* Recorded data *
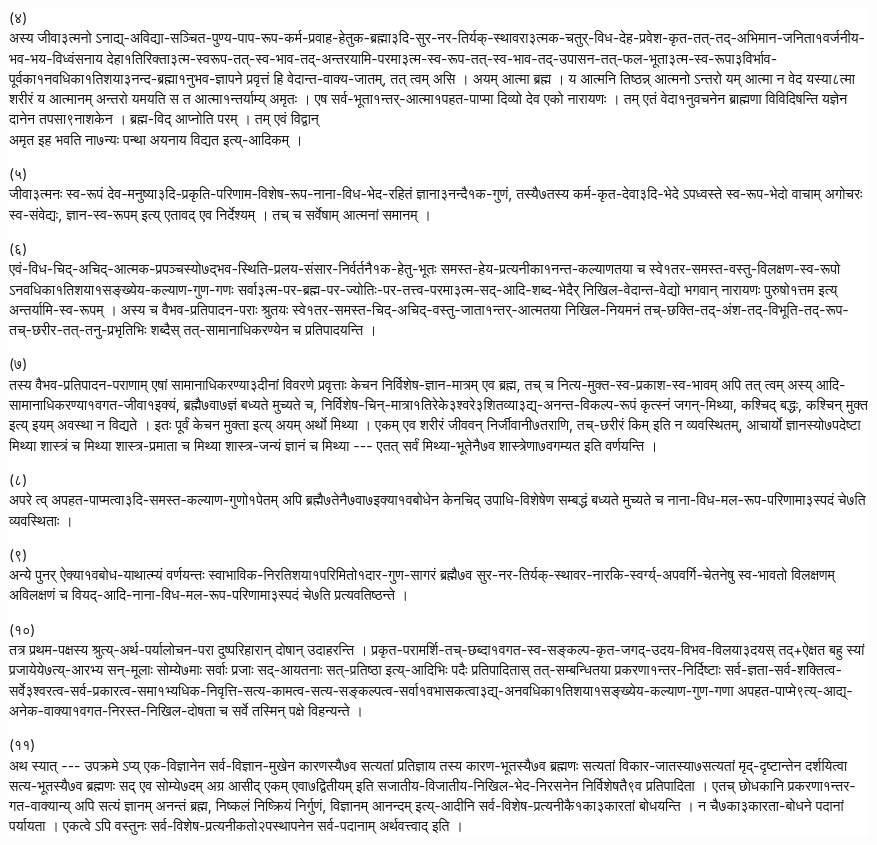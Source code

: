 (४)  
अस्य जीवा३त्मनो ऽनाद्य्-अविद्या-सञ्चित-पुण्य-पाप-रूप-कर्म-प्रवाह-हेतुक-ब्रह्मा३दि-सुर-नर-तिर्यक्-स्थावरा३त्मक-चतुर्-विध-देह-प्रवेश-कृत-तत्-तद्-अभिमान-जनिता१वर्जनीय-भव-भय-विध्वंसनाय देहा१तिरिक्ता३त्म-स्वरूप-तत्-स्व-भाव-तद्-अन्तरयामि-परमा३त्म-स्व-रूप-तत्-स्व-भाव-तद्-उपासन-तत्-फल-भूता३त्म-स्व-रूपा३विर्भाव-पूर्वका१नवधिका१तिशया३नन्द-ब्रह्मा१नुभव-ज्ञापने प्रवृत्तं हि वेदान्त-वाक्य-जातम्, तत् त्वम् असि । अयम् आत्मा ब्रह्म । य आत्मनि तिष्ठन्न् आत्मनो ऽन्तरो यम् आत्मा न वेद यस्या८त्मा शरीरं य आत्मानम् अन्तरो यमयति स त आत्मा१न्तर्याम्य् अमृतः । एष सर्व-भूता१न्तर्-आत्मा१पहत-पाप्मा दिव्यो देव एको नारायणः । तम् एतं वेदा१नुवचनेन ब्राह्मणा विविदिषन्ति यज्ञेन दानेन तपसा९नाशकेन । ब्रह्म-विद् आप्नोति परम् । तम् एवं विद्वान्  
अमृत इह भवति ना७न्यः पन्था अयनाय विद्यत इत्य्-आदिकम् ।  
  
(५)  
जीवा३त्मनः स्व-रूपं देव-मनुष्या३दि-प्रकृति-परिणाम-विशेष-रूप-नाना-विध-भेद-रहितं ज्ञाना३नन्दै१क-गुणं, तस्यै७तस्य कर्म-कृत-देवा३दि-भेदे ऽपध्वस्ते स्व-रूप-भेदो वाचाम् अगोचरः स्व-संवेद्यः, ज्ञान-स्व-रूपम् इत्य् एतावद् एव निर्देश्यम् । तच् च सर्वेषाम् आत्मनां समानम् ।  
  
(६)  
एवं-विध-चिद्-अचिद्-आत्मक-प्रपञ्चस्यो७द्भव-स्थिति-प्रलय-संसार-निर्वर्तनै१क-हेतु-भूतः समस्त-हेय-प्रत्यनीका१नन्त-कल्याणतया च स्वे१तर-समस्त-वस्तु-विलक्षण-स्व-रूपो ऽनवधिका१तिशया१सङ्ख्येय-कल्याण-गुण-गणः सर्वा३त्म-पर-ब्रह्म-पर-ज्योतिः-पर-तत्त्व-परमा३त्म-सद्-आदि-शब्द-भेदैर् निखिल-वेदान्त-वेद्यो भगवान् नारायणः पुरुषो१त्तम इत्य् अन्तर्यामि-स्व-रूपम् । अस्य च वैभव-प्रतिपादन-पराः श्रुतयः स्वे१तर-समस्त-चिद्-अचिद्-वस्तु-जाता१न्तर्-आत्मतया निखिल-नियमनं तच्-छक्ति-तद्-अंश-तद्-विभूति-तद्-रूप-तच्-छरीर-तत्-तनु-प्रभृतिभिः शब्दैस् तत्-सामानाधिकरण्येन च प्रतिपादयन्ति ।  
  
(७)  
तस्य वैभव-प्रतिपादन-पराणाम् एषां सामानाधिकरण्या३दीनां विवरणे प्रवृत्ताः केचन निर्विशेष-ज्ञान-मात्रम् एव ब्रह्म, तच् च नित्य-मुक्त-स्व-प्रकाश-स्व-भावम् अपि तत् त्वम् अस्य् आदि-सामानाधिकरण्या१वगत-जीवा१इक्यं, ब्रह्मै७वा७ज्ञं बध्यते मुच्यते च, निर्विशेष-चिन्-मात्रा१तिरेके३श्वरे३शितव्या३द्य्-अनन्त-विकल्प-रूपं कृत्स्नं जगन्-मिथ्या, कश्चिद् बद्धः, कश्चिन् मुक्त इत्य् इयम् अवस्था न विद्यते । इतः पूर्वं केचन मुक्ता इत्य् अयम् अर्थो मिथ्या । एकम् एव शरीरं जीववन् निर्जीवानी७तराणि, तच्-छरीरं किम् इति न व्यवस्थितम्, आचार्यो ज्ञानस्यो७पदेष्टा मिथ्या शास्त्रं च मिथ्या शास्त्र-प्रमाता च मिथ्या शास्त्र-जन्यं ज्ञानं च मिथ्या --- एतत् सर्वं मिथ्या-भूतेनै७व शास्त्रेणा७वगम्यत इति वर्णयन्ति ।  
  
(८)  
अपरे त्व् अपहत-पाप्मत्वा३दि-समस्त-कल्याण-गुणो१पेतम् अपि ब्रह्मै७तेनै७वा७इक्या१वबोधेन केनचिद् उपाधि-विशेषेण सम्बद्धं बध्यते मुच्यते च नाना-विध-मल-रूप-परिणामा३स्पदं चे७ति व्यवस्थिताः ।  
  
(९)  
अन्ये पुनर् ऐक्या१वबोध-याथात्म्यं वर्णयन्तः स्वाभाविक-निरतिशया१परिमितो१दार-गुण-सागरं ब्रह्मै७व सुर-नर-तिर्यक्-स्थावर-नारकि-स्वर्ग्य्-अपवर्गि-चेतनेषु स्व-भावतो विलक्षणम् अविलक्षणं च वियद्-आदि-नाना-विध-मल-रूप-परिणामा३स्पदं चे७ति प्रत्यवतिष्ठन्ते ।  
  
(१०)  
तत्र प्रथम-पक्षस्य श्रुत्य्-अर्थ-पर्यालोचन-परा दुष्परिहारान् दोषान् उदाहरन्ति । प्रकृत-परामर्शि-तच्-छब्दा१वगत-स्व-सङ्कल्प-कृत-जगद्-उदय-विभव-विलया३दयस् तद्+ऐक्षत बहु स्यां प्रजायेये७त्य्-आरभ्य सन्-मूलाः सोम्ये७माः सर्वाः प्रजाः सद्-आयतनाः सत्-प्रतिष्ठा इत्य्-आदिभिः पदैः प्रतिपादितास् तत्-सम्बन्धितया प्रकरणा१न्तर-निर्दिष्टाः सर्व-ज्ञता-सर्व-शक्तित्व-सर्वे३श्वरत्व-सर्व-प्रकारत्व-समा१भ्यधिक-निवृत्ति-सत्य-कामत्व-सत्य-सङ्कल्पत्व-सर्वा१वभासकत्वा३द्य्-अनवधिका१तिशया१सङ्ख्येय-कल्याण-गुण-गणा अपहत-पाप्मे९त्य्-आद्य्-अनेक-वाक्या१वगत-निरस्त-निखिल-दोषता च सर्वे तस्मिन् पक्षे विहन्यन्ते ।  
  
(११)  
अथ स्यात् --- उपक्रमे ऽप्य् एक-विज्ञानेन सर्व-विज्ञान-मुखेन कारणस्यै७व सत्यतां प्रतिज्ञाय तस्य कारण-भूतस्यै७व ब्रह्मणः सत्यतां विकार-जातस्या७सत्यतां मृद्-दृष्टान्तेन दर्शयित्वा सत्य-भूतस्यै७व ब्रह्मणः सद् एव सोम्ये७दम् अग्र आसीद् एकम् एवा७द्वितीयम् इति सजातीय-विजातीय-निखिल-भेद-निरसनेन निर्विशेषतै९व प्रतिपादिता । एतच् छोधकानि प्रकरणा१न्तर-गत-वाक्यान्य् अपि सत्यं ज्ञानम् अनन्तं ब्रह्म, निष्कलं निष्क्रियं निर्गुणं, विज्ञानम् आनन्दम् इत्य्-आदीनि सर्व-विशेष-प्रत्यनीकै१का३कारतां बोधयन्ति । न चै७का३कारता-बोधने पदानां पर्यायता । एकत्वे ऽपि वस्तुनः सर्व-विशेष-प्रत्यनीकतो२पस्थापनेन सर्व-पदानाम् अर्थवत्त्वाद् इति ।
--
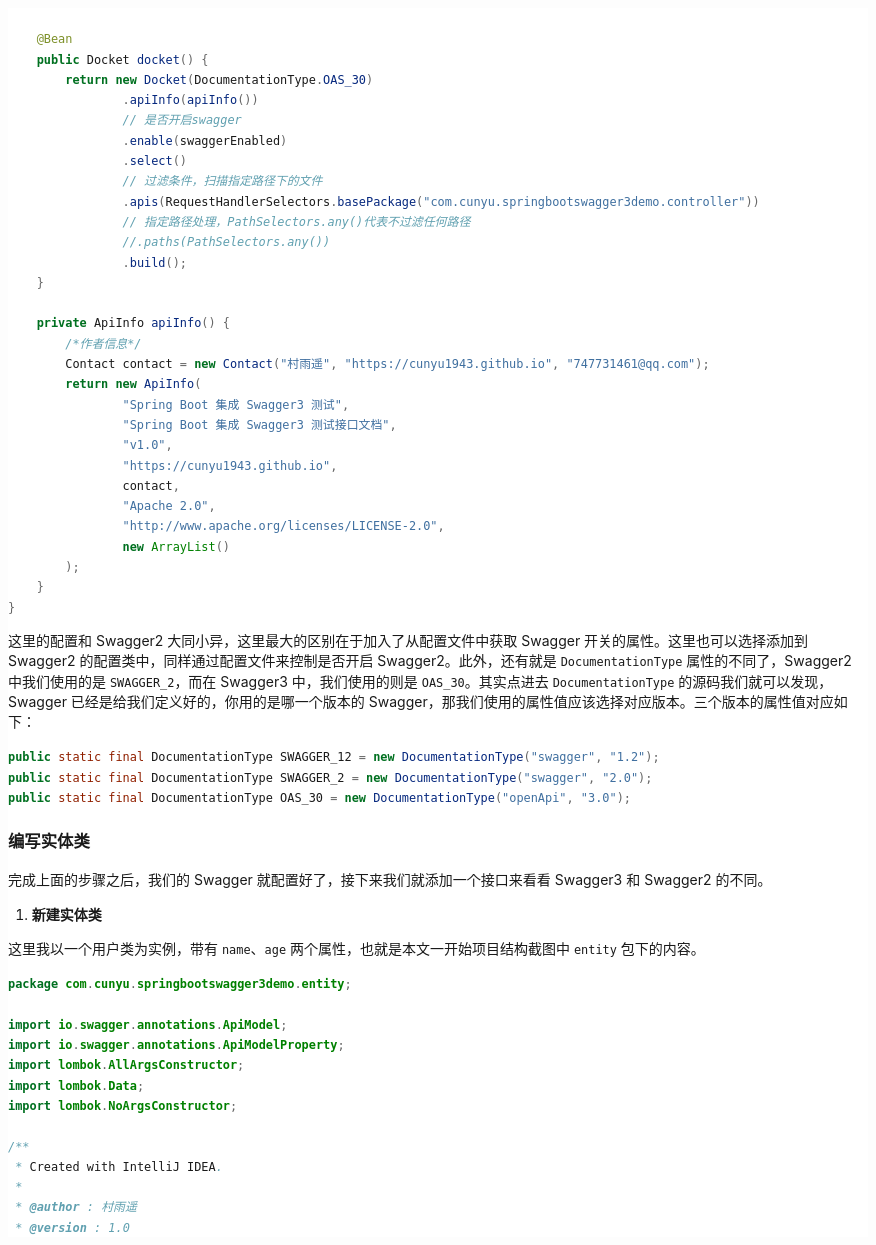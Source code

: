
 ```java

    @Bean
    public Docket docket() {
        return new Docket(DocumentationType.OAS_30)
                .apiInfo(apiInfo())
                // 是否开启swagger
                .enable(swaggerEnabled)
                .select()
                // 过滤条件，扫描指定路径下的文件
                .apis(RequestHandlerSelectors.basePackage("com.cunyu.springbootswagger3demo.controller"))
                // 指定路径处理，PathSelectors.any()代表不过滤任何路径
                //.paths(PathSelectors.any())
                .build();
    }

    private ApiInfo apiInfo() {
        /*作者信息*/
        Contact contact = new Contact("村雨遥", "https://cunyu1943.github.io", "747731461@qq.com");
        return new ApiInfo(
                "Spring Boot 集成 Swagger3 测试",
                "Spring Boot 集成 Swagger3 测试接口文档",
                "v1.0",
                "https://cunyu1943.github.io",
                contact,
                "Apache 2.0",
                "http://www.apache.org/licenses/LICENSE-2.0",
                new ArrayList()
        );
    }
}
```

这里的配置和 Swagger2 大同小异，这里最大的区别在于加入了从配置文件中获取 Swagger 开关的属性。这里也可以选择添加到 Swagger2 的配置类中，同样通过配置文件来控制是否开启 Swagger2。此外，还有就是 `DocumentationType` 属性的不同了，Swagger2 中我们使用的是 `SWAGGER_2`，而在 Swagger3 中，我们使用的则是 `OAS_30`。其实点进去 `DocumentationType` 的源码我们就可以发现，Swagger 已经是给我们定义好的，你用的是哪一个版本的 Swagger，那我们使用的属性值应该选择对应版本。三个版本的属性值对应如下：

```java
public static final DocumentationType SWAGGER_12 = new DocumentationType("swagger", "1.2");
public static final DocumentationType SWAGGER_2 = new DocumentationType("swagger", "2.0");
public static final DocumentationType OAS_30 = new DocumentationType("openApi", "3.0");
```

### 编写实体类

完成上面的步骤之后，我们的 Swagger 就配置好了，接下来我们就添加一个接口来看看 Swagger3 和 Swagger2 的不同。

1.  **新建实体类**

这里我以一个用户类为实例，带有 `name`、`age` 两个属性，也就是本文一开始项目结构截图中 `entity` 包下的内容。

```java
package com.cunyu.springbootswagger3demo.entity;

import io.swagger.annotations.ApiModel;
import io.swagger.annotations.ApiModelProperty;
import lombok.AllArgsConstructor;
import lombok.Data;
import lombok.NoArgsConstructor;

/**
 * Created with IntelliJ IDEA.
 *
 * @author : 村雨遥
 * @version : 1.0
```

* Aim of the exercise *
Where a line of the records has the string "entity", return that line.

* Completed exercise *
这里我以一个用户类为实例，带有 `name`、`age` 两个属性，也就是本文一开始项目结构截图中 `entity` 包下的内容。
package com.cunyu.springbootswagger3demo.entity;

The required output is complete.